DATA RECORDS:
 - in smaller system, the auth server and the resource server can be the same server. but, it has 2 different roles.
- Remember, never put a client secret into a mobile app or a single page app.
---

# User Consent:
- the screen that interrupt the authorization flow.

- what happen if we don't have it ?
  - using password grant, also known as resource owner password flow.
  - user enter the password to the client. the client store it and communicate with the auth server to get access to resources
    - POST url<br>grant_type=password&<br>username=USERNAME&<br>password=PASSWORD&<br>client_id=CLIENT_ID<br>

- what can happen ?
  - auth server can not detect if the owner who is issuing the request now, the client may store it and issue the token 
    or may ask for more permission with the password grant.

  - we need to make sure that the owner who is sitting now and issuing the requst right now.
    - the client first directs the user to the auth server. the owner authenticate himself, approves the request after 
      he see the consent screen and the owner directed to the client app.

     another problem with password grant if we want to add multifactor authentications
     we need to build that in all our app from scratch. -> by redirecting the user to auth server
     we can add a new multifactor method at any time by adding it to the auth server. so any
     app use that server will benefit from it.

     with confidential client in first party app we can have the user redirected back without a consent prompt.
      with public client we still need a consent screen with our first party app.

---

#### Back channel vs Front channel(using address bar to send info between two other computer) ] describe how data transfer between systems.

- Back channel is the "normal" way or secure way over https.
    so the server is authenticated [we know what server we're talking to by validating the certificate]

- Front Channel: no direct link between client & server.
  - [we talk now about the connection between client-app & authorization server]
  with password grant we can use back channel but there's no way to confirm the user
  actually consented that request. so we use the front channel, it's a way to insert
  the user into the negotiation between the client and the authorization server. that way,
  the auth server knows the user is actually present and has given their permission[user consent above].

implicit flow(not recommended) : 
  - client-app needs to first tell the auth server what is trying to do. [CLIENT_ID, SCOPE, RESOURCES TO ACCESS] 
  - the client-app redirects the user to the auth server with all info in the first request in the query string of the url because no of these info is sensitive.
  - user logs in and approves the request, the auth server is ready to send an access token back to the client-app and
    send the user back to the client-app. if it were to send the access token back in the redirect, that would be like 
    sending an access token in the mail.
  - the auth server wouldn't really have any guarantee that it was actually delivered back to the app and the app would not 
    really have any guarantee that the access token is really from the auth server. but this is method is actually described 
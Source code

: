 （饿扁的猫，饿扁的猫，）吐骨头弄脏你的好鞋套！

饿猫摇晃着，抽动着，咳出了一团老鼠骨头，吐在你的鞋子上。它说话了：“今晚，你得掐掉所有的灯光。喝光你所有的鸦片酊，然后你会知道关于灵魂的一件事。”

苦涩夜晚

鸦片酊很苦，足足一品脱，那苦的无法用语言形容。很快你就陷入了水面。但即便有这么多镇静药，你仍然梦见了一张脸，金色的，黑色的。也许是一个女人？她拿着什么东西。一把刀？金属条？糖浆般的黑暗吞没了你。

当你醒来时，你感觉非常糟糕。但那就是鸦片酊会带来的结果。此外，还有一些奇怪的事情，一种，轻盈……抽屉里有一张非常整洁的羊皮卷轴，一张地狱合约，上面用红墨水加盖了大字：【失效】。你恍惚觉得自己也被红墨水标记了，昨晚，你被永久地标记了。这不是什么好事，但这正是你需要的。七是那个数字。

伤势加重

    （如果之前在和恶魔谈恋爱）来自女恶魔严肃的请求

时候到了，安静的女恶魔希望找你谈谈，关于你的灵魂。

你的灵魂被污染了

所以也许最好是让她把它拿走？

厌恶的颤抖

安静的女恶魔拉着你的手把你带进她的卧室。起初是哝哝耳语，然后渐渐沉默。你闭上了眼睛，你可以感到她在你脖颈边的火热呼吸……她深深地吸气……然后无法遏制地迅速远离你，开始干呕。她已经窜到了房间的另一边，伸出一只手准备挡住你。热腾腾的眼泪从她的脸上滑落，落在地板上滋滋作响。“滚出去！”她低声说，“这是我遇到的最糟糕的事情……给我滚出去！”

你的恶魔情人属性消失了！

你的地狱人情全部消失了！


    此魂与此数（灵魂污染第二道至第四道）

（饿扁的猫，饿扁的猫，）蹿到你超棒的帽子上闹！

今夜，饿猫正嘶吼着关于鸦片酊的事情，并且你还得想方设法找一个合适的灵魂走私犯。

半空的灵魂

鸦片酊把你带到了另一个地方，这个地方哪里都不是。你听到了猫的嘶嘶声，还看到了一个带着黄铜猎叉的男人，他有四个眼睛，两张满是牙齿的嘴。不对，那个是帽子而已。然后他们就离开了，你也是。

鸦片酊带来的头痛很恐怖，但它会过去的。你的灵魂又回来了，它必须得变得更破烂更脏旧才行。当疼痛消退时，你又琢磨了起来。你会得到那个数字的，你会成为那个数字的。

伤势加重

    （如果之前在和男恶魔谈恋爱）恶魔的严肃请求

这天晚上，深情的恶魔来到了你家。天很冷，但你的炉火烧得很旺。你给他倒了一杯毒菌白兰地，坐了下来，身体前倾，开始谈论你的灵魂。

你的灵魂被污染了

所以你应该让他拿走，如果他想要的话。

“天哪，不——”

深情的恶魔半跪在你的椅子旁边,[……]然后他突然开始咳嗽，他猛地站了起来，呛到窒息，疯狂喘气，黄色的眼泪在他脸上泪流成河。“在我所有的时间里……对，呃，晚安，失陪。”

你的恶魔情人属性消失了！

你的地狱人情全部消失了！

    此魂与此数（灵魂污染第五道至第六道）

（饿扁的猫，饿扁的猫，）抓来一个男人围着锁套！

ACTION ITEM:
Extract, from the material above, each line holding the word "owner".

THE COMPLETED TASK:
  - using password grant, also known as resource owner password flow.
  - auth server can not detect if the owner who is issuing the request now, the client may store it and issue the token 
  - we need to make sure that the owner who is sitting now and issuing the requst right now.
    - the client first directs the user to the auth server. the owner authenticate himself, approves the request after 
      he see the consent screen and the owner directed to the client app.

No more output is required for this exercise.